If There Is Much In The Window There Should Be More In The Room

Wednesday, August 13, 2008

The Jericho Road - Husband and Father (by W. Bion Adkins)



http://www.authorama.com/jericho-road-22.html

Like the rivers, forever running yet never passed, like the winds forever going yet never gone, so is Odd-Fellowship.

“I have lived much that I have not written, but I have written nothing that I have not lived, and the story of this book is but a plaintive refrain wrung from the over-burdened song of my life; while the tides of feeling, winding down the lines, had their sources in as many broken upheavals of my own heart.”


A book, like an implement, must be judged by its adaptation to its special design, however unfit for any other end. This volume is designed to help Odd-Fellows in their search for the good things in life. There is need of something to break the spell of indifference that oftentimes binds us, and to open glimpses of better, sweeter, grander possibilities. Hence this volume, which is a plea for that great fortune of man–his own nature. Bulwer says: "Strive while improving your one talent to enrich your whole capital as a man.” The present work is designed to aid in securing the result thus recommended.
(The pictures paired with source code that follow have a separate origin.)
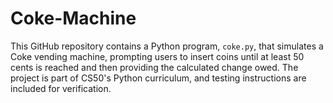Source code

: # Coke-Machine
This GitHub repository contains a Python program, `coke.py`, that simulates a Coke vending machine, prompting users to insert coins until at least 50 cents is reached and then providing the calculated change owed. The project is part of CS50's Python curriculum, and testing instructions are included for verification.
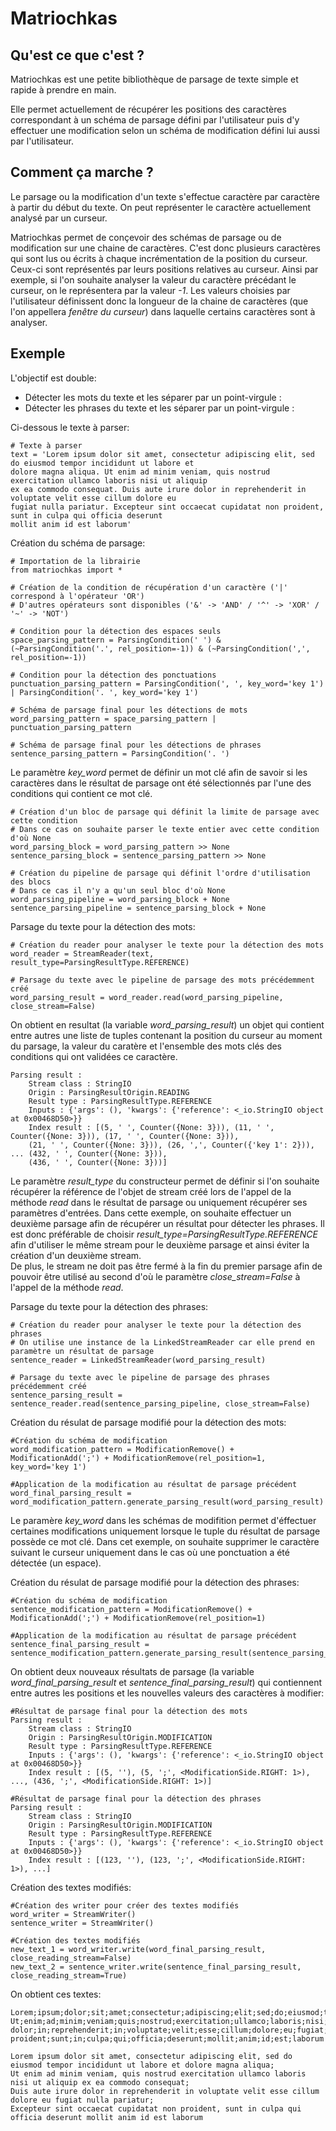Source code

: ﻿Matriochkas
===========

Qu'est ce que c'est ?
--------------------

Matriochkas est une petite bibliothèque de parsage de texte simple et rapide à prendre en main.

Elle permet actuellement de récupérer les positions des caractères correspondant à un schéma de parsage défini par l'utilisateur puis d'y effectuer une modification selon un schéma de modification défini lui aussi par l'utilisateur.

Comment ça marche ?
-------------------

Le parsage ou la modification d'un texte s'effectue caractère par caractère à partir du début du texte. On peut représenter le caractère actuellement analysé par un curseur. 

Matriochkas permet de conçevoir des schémas de parsage ou de modification sur une chaine de caractères. C'est donc plusieurs caractères qui sont lus ou écrits à chaque incrémentation de la position du curseur. Ceux-ci sont représentés par leurs positions relatives au curseur. Ainsi par exemple, si l'on souhaite analyser la valeur du caractère précédant le curseur, on le représentera par la valeur *-1*. Les valeurs choisies par l'utilisateur définissent donc la longueur de la chaine de caractères (que l'on appellera *fenêtre du curseur*) dans laquelle certains caractères sont à analyser.  

Exemple
-------

L'objectif est double:  
- Détecter les mots du texte et les séparer par un point-virgule :
- Détecter les phrases du texte et les séparer par un point-virgule :

Ci-dessous le texte à parser:

    # Texte à parser
    text = 'Lorem ipsum dolor sit amet, consectetur adipiscing elit, sed do eiusmod tempor incididunt ut labore et
    dolore magna aliqua. Ut enim ad minim veniam, quis nostrud exercitation ullamco laboris nisi ut aliquip
    ex ea commodo consequat. Duis aute irure dolor in reprehenderit in voluptate velit esse cillum dolore eu
    fugiat nulla pariatur. Excepteur sint occaecat cupidatat non proident, sunt in culpa qui officia deserunt
    mollit anim id est laborum'
    
Création du schéma de parsage:
    
    # Importation de la librairie
    from matriochkas import *
    
    # Création de la condition de récupération d'un caractère ('|' correspond à l'opérateur 'OR')
    # D'autres opérateurs sont disponibles ('&' -> 'AND' / '^' -> 'XOR' / '~' -> 'NOT')

    # Condition pour la détection des espaces seuls
    space_parsing_pattern = ParsingCondition(' ') & (~ParsingCondition('.', rel_position=-1)) & (~ParsingCondition(',', rel_position=-1))

    # Condition pour la détection des ponctuations
    punctuation_parsing_pattern = ParsingCondition(', ', key_word='key 1') | ParsingCondition('. ', key_word='key 1')

    # Schéma de parsage final pour les détections de mots
    word_parsing_pattern = space_parsing_pattern | punctuation_parsing_pattern
    
    # Schéma de parsage final pour les détections de phrases
    sentence_parsing_pattern = ParsingCondition('. ')
    
Le paramètre *key_word* permet de définir un mot clé afin de savoir si les caractères dans le résultat de parsage ont été sélectionnés par l'une des conditions qui contient ce mot clé.

    # Création d'un bloc de parsage qui définit la limite de parsage avec cette condition
    # Dans ce cas on souhaite parser le texte entier avec cette condition d'où None
    word_parsing_block = word_parsing_pattern >> None
    sentence_parsing_block = sentence_parsing_pattern >> None
 
    # Création du pipeline de parsage qui définit l'ordre d'utilisation des blocs
    # Dans ce cas il n'y a qu'un seul bloc d'où None
    word_parsing_pipeline = word_parsing_block + None
    sentence_parsing_pipeline = sentence_parsing_block + None
    
 
Parsage du texte pour la détection des mots:

    # Création du reader pour analyser le texte pour la détection des mots
    word_reader = StreamReader(text, result_type=ParsingResultType.REFERENCE)

    # Parsage du texte avec le pipeline de parsage des mots précédemment créé
    word_parsing_result = word_reader.read(word_parsing_pipeline, close_stream=False)
    
On obtient en resultat (la variable *word_parsing_result*) un objet qui contient entre autres une liste de tuples contenant la position du curseur au moment du parsage, la valeur du caratère et l'ensemble des mots clés des conditions qui ont validées ce caractère.

    Parsing result :
        Stream class : StringIO
        Origin : ParsingResultOrigin.READING
        Result type : ParsingResultType.REFERENCE
        Inputs : {'args': (), 'kwargs': {'reference': <_io.StringIO object at 0x00468D50>}}
        Index result : [(5, ' ', Counter({None: 3})), (11, ' ', Counter({None: 3})), (17, ' ', Counter({None: 3})), 
        (21, ' ', Counter({None: 3})), (26, ',', Counter({'key 1': 2})), ... (432, ' ', Counter({None: 3})), 
        (436, ' ', Counter({None: 3}))]
        
Le paramètre *result_type* du constructeur permet de définir si l'on souhaite récupérer la référence de l'objet de stream créé lors de l'appel de la méthode *read* dans le résultat de parsage ou uniquement récupérer ses paramètres d'entrées. Dans cette exemple, on souhaite effectuer un deuxième parsage afin de récupérer un résultat pour détecter les phrases. Il est donc préférable de choisir *result_type=ParsingResultType.REFERENCE* afin d'utiliser le même stream pour le deuxième parsage et ainsi éviter la création d'un deuxième stream.  
De plus, le stream ne doit pas être fermé à la fin du premier parsage afin de pouvoir être utilisé au second d'où le paramètre *close_stream=False* à l'appel de la méthode *read*.  

Parsage du texte pour la détection des phrases:

    # Création du reader pour analyser le texte pour la détection des phrases
    # On utilise une instance de la LinkedStreamReader car elle prend en paramètre un résultat de parsage
    sentence_reader = LinkedStreamReader(word_parsing_result)

    # Parsage du texte avec le pipeline de parsage des phrases précédemment créé
    sentence_parsing_result = sentence_reader.read(sentence_parsing_pipeline, close_stream=False)

Création du résulat de parsage modifié pour la détection des mots:

    #Création du schéma de modification
    word_modification_pattern = ModificationRemove() + ModificationAdd(';') + ModificationRemove(rel_position=1, key_word='key 1')

    #Application de la modification au résultat de parsage précédent
    word_final_parsing_result = word_modification_pattern.generate_parsing_result(word_parsing_result)

Le paramère *key_word* dans les schémas de modifition permet d'éffectuer certaines modifications uniquement lorsque le tuple du résultat de parsage possède ce mot clé. Dans cet exemple, on souhaite supprimer le caractère suivant le curseur uniquement dans le cas où une ponctuation a été détectée (un espace).

Création du résulat de parsage modifié pour la détection des phrases:

    #Création du schéma de modification
    sentence_modification_pattern = ModificationRemove() + ModificationAdd(';') + ModificationRemove(rel_position=1)

    #Application de la modification au résultat de parsage précédent
    sentence_final_parsing_result = sentence_modification_pattern.generate_parsing_result(sentence_parsing_result)

On obtient deux nouveaux résultats de parsage (la variable *word_final_parsing_result* et *sentence_final_parsing_result*) qui contiennent entre autres les positions et les nouvelles valeurs des caractères à modifier:

    #Résultat de parsage final pour la détection des mots
    Parsing result :
        Stream class : StringIO
        Origin : ParsingResultOrigin.MODIFICATION
        Result type : ParsingResultType.REFERENCE
        Inputs : {'args': (), 'kwargs': {'reference': <_io.StringIO object at 0x00468D50>}}
        Index result : [(5, ''), (5, ';', <ModificationSide.RIGHT: 1>), ..., (436, ';', <ModificationSide.RIGHT: 1>)]
        
    #Résultat de parsage final pour la détection des phrases
    Parsing result :
        Stream class : StringIO
        Origin : ParsingResultOrigin.MODIFICATION
        Result type : ParsingResultType.REFERENCE
        Inputs : {'args': (), 'kwargs': {'reference': <_io.StringIO object at 0x00468D50>}}
        Index result : [(123, ''), (123, ';', <ModificationSide.RIGHT: 1>), ...]
        
Création des textes modifiés:

    #Création des writer pour créer des textes modifiés
    word_writer = StreamWriter()
    sentence_writer = StreamWriter()
    
    #Création des textes modifiés
    new_text_1 = word_writer.write(word_final_parsing_result, close_reading_stream=False)
    new_text_2 = sentence_writer.write(sentence_final_parsing_result, close_reading_stream=True)
    
On obtient ces textes:

    Lorem;ipsum;dolor;sit;amet;consectetur;adipiscing;elit;sed;do;eiusmod;tempor;incididunt;ut;labore;et;dolore;magna;aliqua;
    Ut;enim;ad;minim;veniam;quis;nostrud;exercitation;ullamco;laboris;nisi;ut;aliquip;ex;ea;commodo;consequat;Duis;aute;irure;
    dolor;in;reprehenderit;in;voluptate;velit;esse;cillum;dolore;eu;fugiat;nulla;pariatur;Excepteur;sint;occaecat;cupidatat;non;
    proident;sunt;in;culpa;qui;officia;deserunt;mollit;anim;id;est;laborum
    
    Lorem ipsum dolor sit amet, consectetur adipiscing elit, sed do eiusmod tempor incididunt ut labore et dolore magna aliqua;
    Ut enim ad minim veniam, quis nostrud exercitation ullamco laboris nisi ut aliquip ex ea commodo consequat;
    Duis aute irure dolor in reprehenderit in voluptate velit esse cillum dolore eu fugiat nulla pariatur;
    Excepteur sint occaecat cupidatat non proident, sunt in culpa qui officia deserunt mollit anim id est laborum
We send it forth, trusting that it will find its way into the hands of every Odd-Fellow and every Odd-Fellow’s friend and neighbor, and that those who read it will gather from its pages lessons which shall enable them to pluck thorns from their pathway and scatter flowers instead.

W. Bion Adkins.

October 1, 1899.


“We have careful thoughts for the stranger,
And smiles for the sometime guest,
But oft for own,
The bitter tone,
Though we love our own the best.”



Today’s Demand

God give us men. A time like this demands

Strong minds, great hearts, true faith, and ready hands;

Men whom the lust of office does not kill;

Men who possess opinions and a will;

Men who have honor;

Men who will not lie,

Tall men, sun-crowned, who live above the fog

In public duly and in private thinking.

For, while the rabble, with their thumb-worn creeds,

Their large professions and their little deeds,

Mingle in selfish strife, lo! Freedom weeps,

Wrong rules the land, and waiting Justice sleeps.

God give us men!

–Selected.


2 comments:

  1. In the link provided, the issue was very much about
    the role of man as husband and father vis-a-vis that
    of the role of woman as wife and mother.
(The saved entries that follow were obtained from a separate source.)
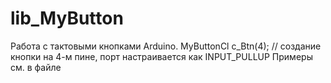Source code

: # lib_MyButton
Работа с тактовыми кнопками Arduino.
MyButtonCl c_Btn(4); // создание кнопки на 4-м пине, порт настраивается как INPUT_PULLUP
Примеры см. в файле
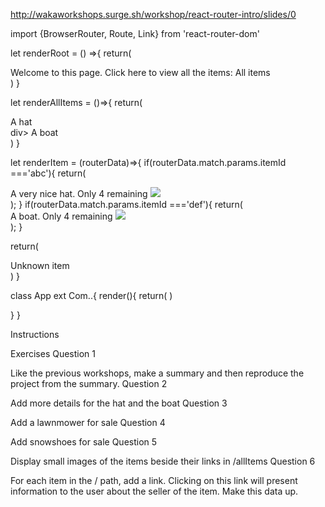 http://wakaworkshops.surge.sh/workshop/react-router-intro/slides/0

import {BrowserRouter, Route, Link} from 'react-router-dom'

let renderRoot = () =>{
return(

<div>
Welcome to this page. Click here to view all the items:

<Link to="/allItems"> All items</Link>
	</div>
	)
}

let renderAllItems = ()=>{
return(

<div>

<div><Link to="/item/abc"> A hat</Link></div>
div><Link to="/item/def"> A boat</Link></div>
	</div>
	)
}

let renderItem = (routerData)=>{
if(routerData.match.params.itemId ==='abc'){
return(<div>A very nice hat. Only 4 remaining <img src='/hat.jpg'></div>);
}
if(routerData.match.params.itemId ==='def'){
return(<div>A boat. Only 4 remaining <img src='/boat.jpg'></div>);
}

return(<div>Unknown item</div>)
}

class App ext Com..{
render(){
return(
<BrowserRouter>
<Route exact={true} path='/' render={renderRoot} />
<Route exact={true} path='/allItems' render={renderAllItems} />
<Route exact={true} path='/item/:itemId' render={renderItem} />
</BrowserRouter>
)

}
}

Instructions

Exercises
Question 1

Like the previous workshops, make a summary and then reproduce the project from the summary.
Question 2

Add more details for the hat and the boat
Question 3

Add a lawnmower for sale
Question 4

Add snowshoes for sale
Question 5

Display small images of the items beside their links in /allItems
Question 6

For each item in the / path, add a link. Clicking on this link will present information to the user about the seller of the item. Make this data up.
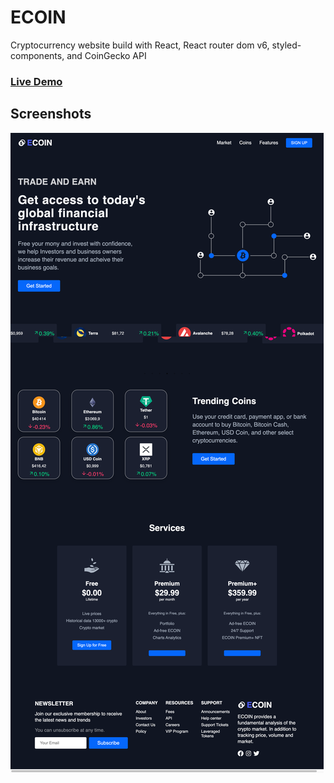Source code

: # ECOIN

Cryptocurrency website build with React, React router dom v6, styled-components, and CoinGecko API

### [Live Demo](https://asaad8756.github.io/e-coin/)

## Screenshots

![App Screenshot](src/assets/screenshots/dark.png)

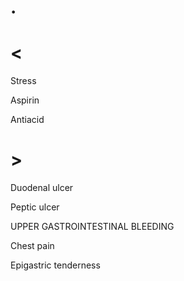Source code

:# .

# <

Stress

Aspirin

Antiacid

# >

Duodenal ulcer

Peptic ulcer

UPPER GASTROINTESTINAL BLEEDING

Chest pain

Epigastric tenderness
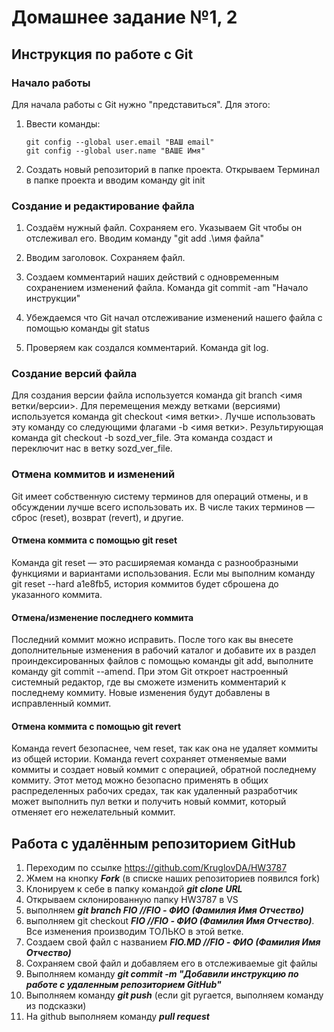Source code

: # Домашнее задание №1, 2  

## Инструкция по работе с Git 

### Начало работы

Для начала работы с Git нужно "представиться". Для этого:

1.  Ввести команды:

        git config --global user.email "ВАШ email"
        git config --global user.name "ВАШЕ Имя" 
2.  Создать новый репозиторий в папке проекта. Открываем Терминал в папке проекта и вводим команду git init

### Создание и редактирование файла

1.  Cоздаём нужный файл. Сохраняем его. Указываем Git чтобы он отслеживал его. Вводим команду "git add .\имя файла"

2. Вводим заголовок. Сохраняем файл.

3. Создаем комментарий наших действий с одновременным сохранением изменений файла. Команда git commit -am "Начало инструкции"

4. Убеждаемся что Git начал отслеживание изменений нашего файла с помощью команды git status

5. Проверяем как создался комментарий. Команда git log. 

### Создание версий файла

Для создания  версии файла используется команда git branch <имя ветки/версии>.
Для перемещения между ветками (версиями) используется команда git checkout <имя ветки>.  Лучше использовать эту команду со следующими флагами -b <имя ветки>. Результирующая команда git checkout -b sozd_ver_file. Эта команда создаст и переключит нас в ветку sozd_ver_file.
### Отмена коммитов и изменений

Git имеет собственную систему терминов для операций отмены, и в обсуждении лучше всего использовать их. В числе таких терминов — сброс (reset), возврат (revert), и другие.
#### Отмена коммита с помощью git reset
Команда git reset — это расширяемая команда с разнообразными функциями и вариантами использования. Если мы выполним команду git reset --hard a1e8fb5, история коммитов будет сброшена до указанного коммита.
#### Отмена/изменение последнего коммита
Последний коммит можно исправить. После того как вы внесете дополнительные изменения в рабочий каталог и добавите их в раздел проиндексированных файлов с помощью команды git add, выполните команду git commit --amend. При этом Git откроет настроенный системный редактор, где вы сможете изменить комментарий к последнему коммиту. Новые изменения будут добавлены в исправленный коммит.
#### Отмена коммита с помощью git revert
Команда revert безопаснее, чем reset, так как она не удаляет коммиты из общей истории. Команда revert сохраняет отменяемые вами коммиты и создает новый коммит с операцией, обратной последнему коммиту. Этот метод можно безопасно применять в общих распределенных рабочих средах, так как удаленный разработчик может выполнить пул ветки и получить новый коммит, который отменяет его нежелательный коммит.
## Работа с удалённым репозиторием  GitHub

1. Переходим по ссылке https://github.com/KruglovDA/HW3787
2. Жмем на кнопку ***Fork*** (в списке наших репозиториев появился fork)
3. Клонируем к себе в папку командой ***git clone URL*** 
4. Открываем склонированную папку HW3787 в VS
5. выполняем ***git branch FIO //FIO - ФИО (Фамилия Имя Отчество)***
6. выполняем git checkout ***FIO //FIO - ФИО (Фамилия Имя Отчество)***. Все изменения производим ТОЛЬКО в этой ветке.
7. Cоздаем свой файл с названием ***FIO.MD //FIO - ФИО (Фамилия Имя Отчество)***
8. Сохраняем свой файл и добавляем его в отслеживаемые git файлы
9. Выполняем команду ***git commit -m "Добавили инструкцию по работе с удаленным репозиторием GitHub"***
10. Выполняем команду ***git push*** (если git ругается, выполняем команду из подсказки)
11. На github выполняем команду  ***pull request***
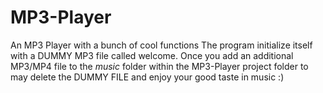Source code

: # MP3-Player
An MP3 Player with a bunch of cool functions
The program initialize itself with a DUMMY MP3 file called welcome.
Once you add an additional MP3/MP4 file to the *music* folder within the MP3-Player project folder to may delete the DUMMY FILE and enjoy your good taste in music :)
    “It is a woman, and only a woman–a woman all by herself,
    if she likes, and without any man to help her–
    who can turn a house into a home.”
    It is a woman who can, if she will, turn a house
    into a home, but she cannot do these all by herself,
    without any man to help her, who can effect
    such a beneficial transformation.

    Woman possesses magical powers in
    the way of building up a home;
    but home naturally implies the
    presence and protection of man–and it is man himself,
    if he likes, and without any woman to help him,
    who can give that home
    a semblance of that place where,
    as some people believe,
    the wicked suffer after they have “shuffled off this mortal coil.”

    The husband can never make the home,
    but he can succeed most admirably,
    if so he choose, to unmake it,
    to banish its happiness and comfort,
    to exile from it its
    ministering angels of peace and content,
    to shatter woman’s sweet
    and blessed work to its very foundation.